Oren Bochman’s Blog

TL-DR rethinking 💭 topological alignment

Recently, I’ve been revisiting an old idea about creating a topological model of alignment. The machine translation task has been solved largely by using deep learning models. My idea was to leverage the unique structure of Wikipedia to learn to translate using non-parallel texts. The links in many case provide hints that could be used to tease out more and more word pairs and phrases that are translations.

Today I want to revisit this idea. I’m sure that even if it is only an idea, now I know more, like how to create embeddings for each language. How to make word sense embeddings, and how to create cross-language embeddings. This approach may be more feasible. I also learned how to represent a word as a word context pair. This is an idea that might have been useful in the original version. We also have wiki data with even more cross-language information unavailable.

Landmarks in the text

On Tuesday, New York District Attorney Alvin Bragg announced that Luigi Mangione, 26, had been charged with first-degree murder in relation to the killing of UnitedHealthcare CEO Brian Thompson in Manhattan, New York, United States on December 4.

Figure 1

19 grudnia 2024 roku prokurator okręgowy Nowego Jorku Alvin Bragg ogłosił, że Luigi Mangione, 26 lat, został oskarżony o first-degree murder (morderstwo pierwszego stopnia) w związku z zabójstwem Briana Thompsona (dyrektora generalnego UnitedHealthcare) na Manhattanie 4 grudnia.

Figure 2

The Opening sentence from two stories in Wikinews with named entities highlighted. Although not makerd explicitly these matching landmarks induce a topology via neighborhoods on the remaining words that suggests which words and phrases might be in correspondence.

Also underlined are two items that are linked which have cross language links to 20+ languages.

While the in Wikipedia are what makes it a wiki they are just a step in the right direction.

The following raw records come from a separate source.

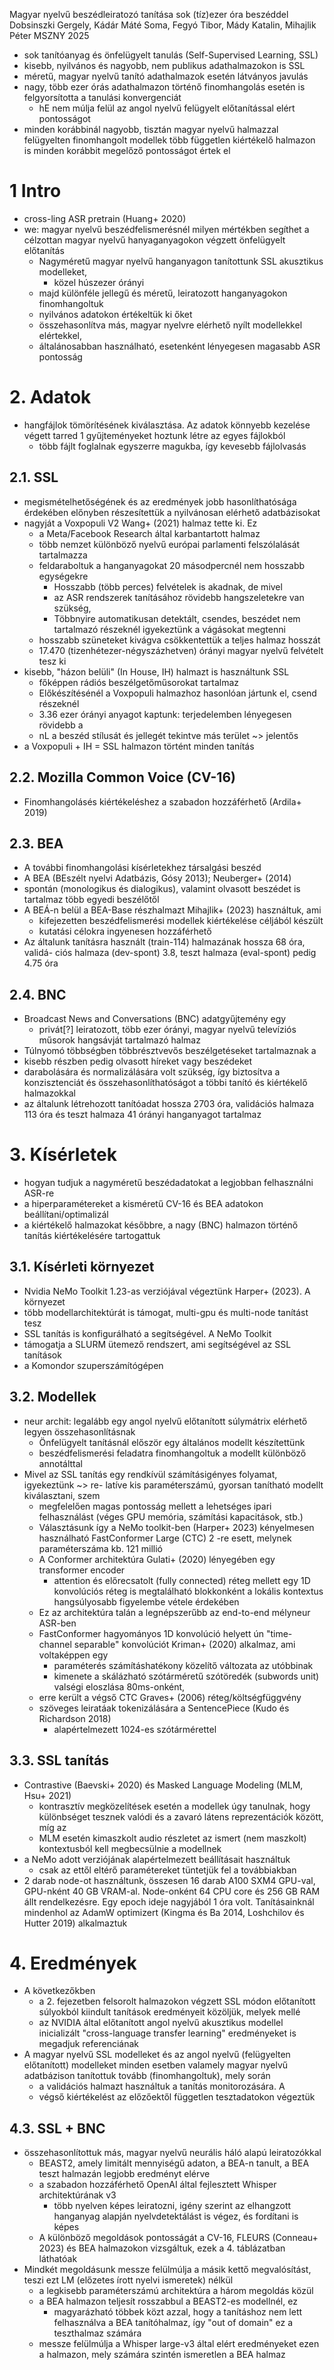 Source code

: Magyar nyelvű beszédleiratozó tanítása sok (tíz)ezer óra beszéddel
Dobsinszki Gergely, Kádár Máté Soma, Fegyó Tibor, Mády Katalin, Mihajlik Péter
MSZNY 2025

* sok tanítóanyag és önfelügyelt tanulás (Self-Supervised Learning, SSL)
* kisebb, nyilvános és nagyobb, nem publikus adathalmazokon is SSL
* méretű, magyar nyelvű tanító adathalmazok esetén látványos javulás
* nagy, több ezer órás adathalmazon történő finomhangolás esetén is
  felgyorsította a tanulási konvergenciát
  * hE nem múlja felül az angol nyelvű felügyelt előtanítással elért pontosságot
* minden korábbinál nagyobb, tisztán magyar nyelvű halmazzal felügyelten
  finomhangolt modellek több független kiértékelő halmazon is
  minden korábbit megelőző pontosságot értek el

# 1 Intro

* cross-ling ASR pretrain (Huang+ 2020)
* we: magyar nyelvű beszédfelismerésnél milyen mértékben segíthet a célzottan
  magyar nyelvű hanyaganyagokon végzett önfelügyelt előtanítás
  * Nagyméretű magyar nyelvű hanganyagon tanítottunk SSL akusztikus modelleket,
    * közel húszezer órányi
  * majd különféle jellegű és méretű, leiratozott hanganyagokon finomhangoltuk
  * nyilvános adatokon értékeltük ki őket
  * összehasonlítva más, magyar nyelvre elérhető nyílt modellekkel elértekkel,
  * általánosabban használható, esetenként lényegesen magasabb ASR pontosság

# 2. Adatok

* hangfájlok tömörítésének kiválasztása. Az adatok könnyebb kezelése végett
  tarred 1 gyűjteményeket hoztunk létre az egyes fájlokból
  * több fájlt foglalnak egyszerre magukba, így kevesebb fájlolvasás

## 2.1. SSL

* megismételhetőségének és az eredmények jobb hasonlíthatósága érdekében
  előnyben részesítettük a nyilvánosan elérhető adatbázisokat
* nagyját a Voxpopuli V2 Wang+ (2021) halmaz tette ki. Ez
  * a Meta/Facebook Research által karbantartott halmaz
  * több nemzet különböző nyelvű európai parlamenti felszólalását tartalmazza
  * feldaraboltuk a hanganyagokat 20 másodpercnél nem hosszabb egységekre
    * Hosszabb (több perces) felvételek is akadnak, de mivel
    * az ASR rendszerek tanításához rövidebb hangszeletekre van szükség,
    * Többnyire automatikusan detektált, csendes, beszédet nem tartalmazó
      részeknél igyekeztünk a vágásokat megtenni
  * hosszabb szüneteket kivágva csökkentettük a teljes halmaz hosszát
  * 17.470 (tizenhétezer-négyszázhetven) órányi magyar nyelvű felvételt tesz ki
* kisebb, "házon belüli" (In House, IH) halmazt is használtunk SSL
  * főképpen rádiós beszélgetőműsorokat tartalmaz
  * Előkészítésénél a Voxpopuli halmazhoz hasonlóan jártunk el, csend részeknél
  * 3.36 ezer órányi anyagot kaptunk: terjedelemben lényegesen rövidebb a
  * nL a beszéd stílusát és jellegét tekintve más terület ~> jelentős
* a Voxpopuli + IH = SSL halmazon történt minden tanítás

## 2.2. Mozilla Common Voice (CV-16)

* Finomhangolásés kiértékeléshez a szabadon hozzáférhető (Ardila+ 2019)

## 2.3. BEA

* A további finomhangolási kísérletekhez társalgási beszéd
* A BEA (BEszélt nyelvi Adatbázis, Gósy 2013); Neuberger+ (2014)
* spontán (monologikus és dialogikus), valamint olvasott beszédet is tartalmaz
  több egyedi beszélőtől
* A BEÁ-n belül a BEA-Base részhalmazt Mihajlik+ (2023) használtuk, ami
  * kifejezetten beszédfelismerési modellek kiértékelése céljából készült
  * kutatási célokra ingyenesen hozzáférhető
* Az általunk tanításra használt (train-114) halmazának hossza 68 óra, validá-
  ciós halmaza (dev-spont) 3.8, teszt halmaza (eval-spont) pedig 4.75 óra

## 2.4. BNC

* Broadcast News and Conversations (BNC) adatgyűjtemény egy
  * privát[?] leiratozott, több ezer órányi, magyar nyelvű televíziós műsorok
    hangsávját tartalmazó halmaz
* Túlnyomó többségben többrésztvevős beszélgetéseket tartalmaznak a
* kisebb részben pedig olvasott híreket vagy beszédeket
* darabolására és normalizálására volt szükség, így biztosítva a konzisztenciát
  és összehasonlíthatóságot a többi tanító és kiértékelő halmazokkal
* az általunk létrehozott tanítóadat hossza 2703 óra, validációs halmaza 113 óra
  és teszt halmaza 41 órányi hanganyagot tartalmaz

# 3. Kísérletek

* hogyan tudjuk a nagyméretű beszédadatokat a legjobban felhasználni ASR-re
* a hiperparamétereket a kisméretű CV-16 és BEA adatokon beállítani/optimalizál
* a kiértékelő halmazokat későbbre, a nagy (BNC) halmazon történő tanítás
  kiértékelésére tartogattuk

## 3.1. Kísérleti környezet

* Nvidia NeMo Toolkit 1.23-as verziójával végeztünk Harper+ (2023). A környezet
* több modellarchitektúrát is támogat, multi-gpu és multi-node tanítást tesz
* SSL tanítás is konfigurálható a segítségével.  A NeMo Toolkit
* támogatja a SLURM ütemező rendszert, ami segítségével az SSL tanítások
* a Komondor szuperszámítógépen

## 3.2. Modellek

* neur archit: legalább egy angol nyelvű előtanított súlymátrix elérhető legyen
  összehasonlításnak
  * Önfelügyelt tanításnál először egy általános modellt készítettünk
  * beszédfelismerési feladatra finomhangoltuk a modellt különböző annotálttal
* Mivel az SSL tanítás egy rendkívül számításigényes folyamat, igyekeztünk
  ~> re- latíve kis paraméterszámú, gyorsan tanítható modellt kiválasztani, szem
  * megfelelően magas pontosság mellett a lehetséges ipari felhasználást
    (véges GPU memória, számítási kapacitások, stb.)
  * Választásunk így a NeMo toolkit-ben (Harper+ 2023) kényelmesen használható
    FastConformer Large (CTC) 2 -re esett, melynek paraméterszáma kb. 121 millió
  * A Conformer architektúra Gulati+ (2020) lényegében egy transformer encoder
    * attention és előrecsatolt (fully connected) réteg mellett egy 1D
      konvolúciós réteg is megtalálható blokkonként a lokális kontextus
      hangsúlyosabb figyelembe vétele érdekében
  * Ez az architektúra talán a legnépszerűbb az end-to-end mélyneur ASR-ben
  * FastConformer hagyományos 1D konvolúció helyett ún "time-channel separable"
    konvolúciót Kriman+ (2020) alkalmaz, ami voltaképpen egy
    * paraméterés számításhatékony közelítő változata az utóbbinak
    * kimenete a skálázható szótárméretű szótöredék (subwords unit) valségi
      eloszlása 80ms-onként,
  * erre került a végső CTC Graves+ (2006) réteg/költségfüggvény
  * szöveges leiratáak tokenizálására a SentencePiece (Kudo és Richardson 2018)
    * alapértelmezett 1024-es szótármérettel

## 3.3. SSL tanítás

* Contrastive (Baevski+ 2020) és Masked Language Modeling (MLM, Hsu+ 2021)
  * kontrasztív megközelítések esetén a modellek úgy tanulnak, hogy
    különbséget tesznek valódi és a zavaró látens reprezentációk között, míg az
  * MLM esetén kimaszkolt audio részletet az ismert (nem maszkolt) kontextusból
    kell megbecsülnie a modellnek
* a NeMo adott verziójának alapértelmezett beállításait használtuk
  * csak az ettől eltérő paramétereket tüntetjük fel a továbbiakban
* 2 darab node-ot használtunk, összesen 16 darab A100 SXM4 GPU-val, GPU-nként 40
  GB VRAM-al. Node-onként 64 CPU core és 256 GB RAM állt rendelkezésre. Egy
  epoch ideje nagyjából 1 óra volt. Tanításainknál mindenhol az AdamW optimizert
  (Kingma és Ba 2014, Loshchilov és Hutter 2019) alkalmaztuk

# 4. Eredmények

* A következőkben
  * a 2. fejezetben felsorolt halmazokon végzett SSL módon előtanított
    súlyokból kiindult tanítások eredményeit közöljük, melyek mellé
  * az NVIDIA által előtanított angol nyelvű akusztikus modellel inicializált
    "cross-language transfer learning" eredményeket is megadjuk referenciának
* A magyar nyelvű SSL modelleket és az angol nyelvű (felügyelten előtanított)
  modelleket minden esetben valamely magyar nyelvű adatbázison tanítottuk tovább
  (finomhangoltuk), mely során 
  * a validációs halmazt használtuk a tanítás monitorozására. A 
  * végső kiértékelést az előzőektől független tesztadatokon végeztük

## 4.3. SSL + BNC

* összehasonlítottuk más, magyar nyelvű neurális háló alapú leiratozókkal
  * BEAST2, amely limitált mennyiségű adaton, a BEA-n tanult, a BEA teszt
    halmazán legjobb eredményt elérve
  * a szabadon hozzáférhető OpenAI által fejlesztett Whisper architektúrának v3
    * több nyelven képes leiratozni, igény szerint az elhangzott hanganyag
      alapján nyelvdetektálást is végez, és fordítani is képes
  * A különböző megoldások pontosságát a CV-16, FLEURS (Conneau+ 2023) és BEA
    halmazokon vizsgáltuk, ezek a 4. táblázatban láthatóak
* Mindkét megoldásunk messze felülmúlja a másik kettő megvalósítást, teszi ezt
  LM (előzetes írott nyelvi ismeretek) nélkül
  * a legkisebb paraméterszámú architektúra a három megoldás közül
  * a BEA halmazon teljesít rosszabbul a BEAST2-es modellnél, ez
    * magyarázható többek közt azzal, hogy a tanításhoz nem lett felhasználva
      a BEA tanítóhalmaz, így "out of domain" ez a teszthalmaz számára
  * messze felülmúlja a Whisper large-v3 által elért eredményeket ezen a
    halmazon, mely számára szintén ismeretlen a BEA halmaz
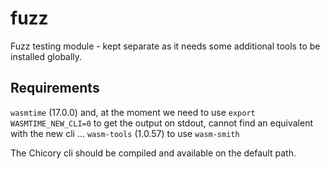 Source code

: # fuzz

Fuzz testing module - kept separate as it needs some additional tools to be installed globally.

## Requirements

`wasmtime` (17.0.0) and, at the moment we need to use `export WASMTIME_NEW_CLI=0` to get the output on stdout, cannot find an equivalent with the new cli ...
`wasm-tools` (1.0.57) to use `wasm-smith`

The Chicory cli should be compiled and available on the default path.
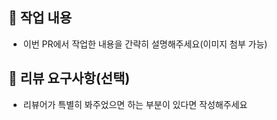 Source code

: ## 📝 작업 내용
- 이번 PR에서 작업한 내용을 간략히 설명해주세요(이미지 첨부 가능)


## 💬 리뷰 요구사항(선택)
- 리뷰어가 특별히 봐주었으면 하는 부분이 있다면 작성해주세요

One can easily envision using linked data to highlight parallel-structure across a corpus. For news articles appearing in temporal-proximity this might be easier. But it should be possible to do so for any corpus of similar texts. With enough such links one can uncover a vast hierarchy of related words, terms, phrases, idioms, relations and events. And once a high percentage of these have been learned the rest of the text may be translated using this translation model. If we want to do even better we could list the most likely translations for the remaining words and phrases and subject them to further analysis. A RL agent might be trained to look for new items to add to the corpus and keep improving the translation model as a curriculum learning task.

This was based on work on Wikipedia, where hints like cross-language links, Wikidata, and templates provide valuable resources for learning translations, even when text varies or translations are incomplete. Over time, I became aware of more resources that could be used, such as movie subtitles, book translations, and parallel corpora. However, news articles and blogs are often not parallel; they can contain similar information.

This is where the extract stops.